→ **Task description**: Within the lines below, the span from the line with "Swagger UI configuration" to the line with "This is a repository", both ends included, is to be reproduced exactly, with pictures omitted.

→ **Material for this exercise**:

● ● ● ●

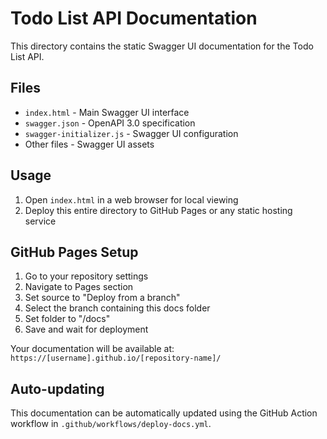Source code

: # Todo List API Documentation

This directory contains the static Swagger UI documentation for the Todo List API.

## Files

- `index.html` - Main Swagger UI interface
- `swagger.json` - OpenAPI 3.0 specification
- `swagger-initializer.js` - Swagger UI configuration
- Other files - Swagger UI assets

## Usage

1. Open `index.html` in a web browser for local viewing
2. Deploy this entire directory to GitHub Pages or any static hosting service

## GitHub Pages Setup

1. Go to your repository settings
2. Navigate to Pages section
3. Set source to "Deploy from a branch"
4. Select the branch containing this docs folder
5. Set folder to "/docs"
6. Save and wait for deployment

Your documentation will be available at:
`https://[username].github.io/[repository-name]/`

## Auto-updating

This documentation can be automatically updated using the GitHub Action workflow in `.github/workflows/deploy-docs.yml`.
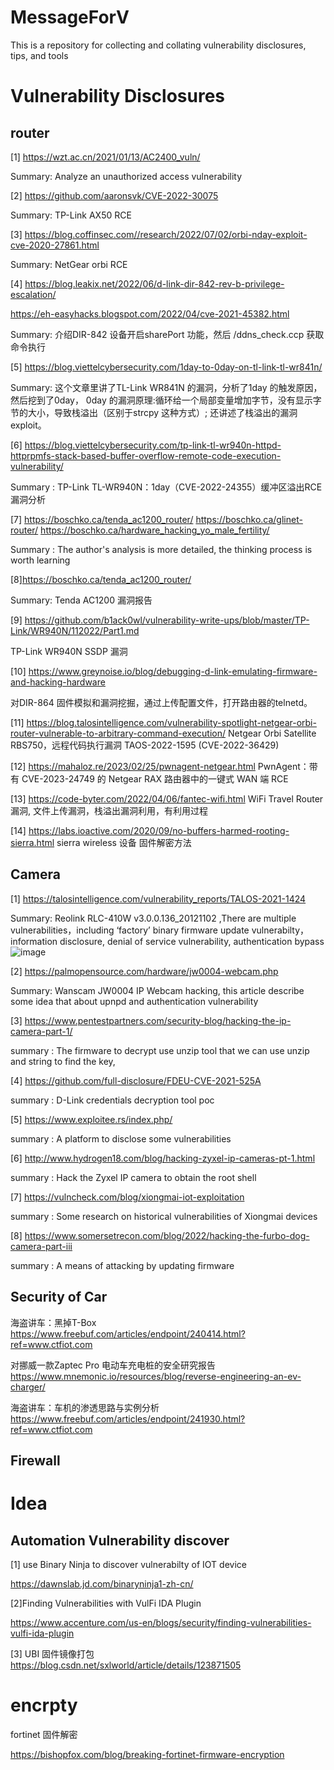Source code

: # MessageForV
This is a repository for collecting and collating vulnerability disclosures, tips, and tools


# Vulnerability Disclosures

## router
[1] https://wzt.ac.cn/2021/01/13/AC2400_vuln/

Summary: Analyze an unauthorized access vulnerability

[2] https://github.com/aaronsvk/CVE-2022-30075

Summary:  TP-Link AX50 RCE

[3] https://blog.coffinsec.com//research/2022/07/02/orbi-nday-exploit-cve-2020-27861.html

Summary: NetGear orbi RCE

[4] https://blog.leakix.net/2022/06/d-link-dir-842-rev-b-privilege-escalation/
   
   https://eh-easyhacks.blogspot.com/2022/04/cve-2021-45382.html
   
Summary: 介绍DIR-842 设备开启sharePort 功能，然后 /ddns_check.ccp 获取命令执行

[5] https://blog.viettelcybersecurity.com/1day-to-0day-on-tl-link-tl-wr841n/

Summary: 这个文章里讲了TL-Link WR841N 的漏洞，分析了1day 的触发原因，然后挖到了0day， 0day 的漏洞原理:循环给一个局部变量增加字节，没有显示字节的大小，导致栈溢出（区别于strcpy 这种方式）; 还讲述了栈溢出的漏洞exploit。

[6] https://blog.viettelcybersecurity.com/tp-link-tl-wr940n-httpd-httprpmfs-stack-based-buffer-overflow-remote-code-execution-vulnerability/

Summary : TP-Link TL-WR940N：1day（CVE-2022-24355）缓冲区溢出RCE漏洞分析

[7] https://boschko.ca/tenda_ac1200_router/   https://boschko.ca/glinet-router/   https://boschko.ca/hardware_hacking_yo_male_fertility/

Summary : The author's analysis is more detailed, the thinking process is worth learning 

[8]https://boschko.ca/tenda_ac1200_router/

Summary: Tenda AC1200 漏洞报告

[9] https://github.com/b1ack0wl/vulnerability-write-ups/blob/master/TP-Link/WR940N/112022/Part1.md

TP-Link WR940N SSDP 漏洞

[10] https://www.greynoise.io/blog/debugging-d-link-emulating-firmware-and-hacking-hardware

对DIR-864 固件模拟和漏洞挖掘，通过上传配置文件，打开路由器的telnetd。

[11] https://blog.talosintelligence.com/vulnerability-spotlight-netgear-orbi-router-vulnerable-to-arbitrary-command-execution/
Netgear Orbi Satellite RBS750，远程代码执行漏洞 TAOS-2022-1595 (CVE-2022-36429)

[12] https://mahaloz.re/2023/02/25/pwnagent-netgear.html
PwnAgent：带有 CVE-2023-24749 的 Netgear RAX 路由器中的一键式 WAN 端 RCE

[13] https://code-byter.com/2022/04/06/fantec-wifi.html
WiFi Travel Router 漏洞, 文件上传漏洞，栈溢出漏洞利用，有利用过程

[14] https://labs.ioactive.com/2020/09/no-buffers-harmed-rooting-sierra.html
sierra wireless 设备 固件解密方法
## Camera

[1] https://talosintelligence.com/vulnerability_reports/TALOS-2021-1424

Summary:  Reolink RLC-410W v3.0.0.136_20121102  ,There are multiple vulnerabilities，including ‘factory’ binary firmware update vulnerabilty， information disclosure, denial of service vulnerability, authentication bypass
![image](https://github.com/Tig3rHu/MessageForV/blob/main/MarkdownImage/4c845ba2a64d47679ce275eb410359d.png)

[2] https://palmopensource.com/hardware/jw0004-webcam.php

Summary: Wanscam JW0004 IP Webcam hacking, this article describe some idea that about upnpd and authentication vulnerability

[3] https://www.pentestpartners.com/security-blog/hacking-the-ip-camera-part-1/

summary : The firmware to decrypt use unzip tool that we can use unzip and string to find the key,

[4] https://github.com/full-disclosure/FDEU-CVE-2021-525A

summary : D-Link credentials decryption tool poc

[5] https://www.exploitee.rs/index.php/

summary : A platform to disclose some vulnerabilities

[6] http://www.hydrogen18.com/blog/hacking-zyxel-ip-cameras-pt-1.html

summary : Hack the Zyxel IP camera to obtain the root shell

[7] https://vulncheck.com/blog/xiongmai-iot-exploitation

summary : Some research on historical vulnerabilities of Xiongmai devices

[8] https://www.somersetrecon.com/blog/2022/hacking-the-furbo-dog-camera-part-iii

summary : A means of attacking by updating firmware


## Security of Car
海盗讲车：黑掉T-Box
https://www.freebuf.com/articles/endpoint/240414.html?ref=www.ctfiot.com

对挪威一款Zaptec Pro 电动车充电桩的安全研究报告
https://www.mnemonic.io/resources/blog/reverse-engineering-an-ev-charger/

海盗讲车：车机的渗透思路与实例分析
https://www.freebuf.com/articles/endpoint/241930.html?ref=www.ctfiot.com



## Firewall

# Idea

## Automation Vulnerability discover
[1] use Binary Ninja to discover vulnerabilty of IOT device

https://dawnslab.jd.com/binaryninja1-zh-cn/

[2]Finding Vulnerabilities with VulFi IDA Plugin

https://www.accenture.com/us-en/blogs/security/finding-vulnerabilities-vulfi-ida-plugin

[3] UBI 固件镜像打包
https://blog.csdn.net/sxlworld/article/details/123871505


# encrpty 
fortinet 固件解密

https://bishopfox.com/blog/breaking-fortinet-firmware-encryption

● ● ● ●

→ **Your solution**:
- `swagger-initializer.js` - Swagger UI configuration
- Other files - Swagger UI assets

## Usage

1. Open `index.html` in a web browser for local viewing
2. Deploy this entire directory to GitHub Pages or any static hosting service

## GitHub Pages Setup

1. Go to your repository settings
2. Navigate to Pages section
3. Set source to "Deploy from a branch"
4. Select the branch containing this docs folder
5. Set folder to "/docs"
6. Save and wait for deployment

Your documentation will be available at:
`https://[username].github.io/[repository-name]/`

## Auto-updating

This documentation can be automatically updated using the GitHub Action workflow in `.github/workflows/deploy-docs.yml`.
Source code

: # MessageForV
This is a repository for collecting and collating vulnerability disclosures, tips, and tools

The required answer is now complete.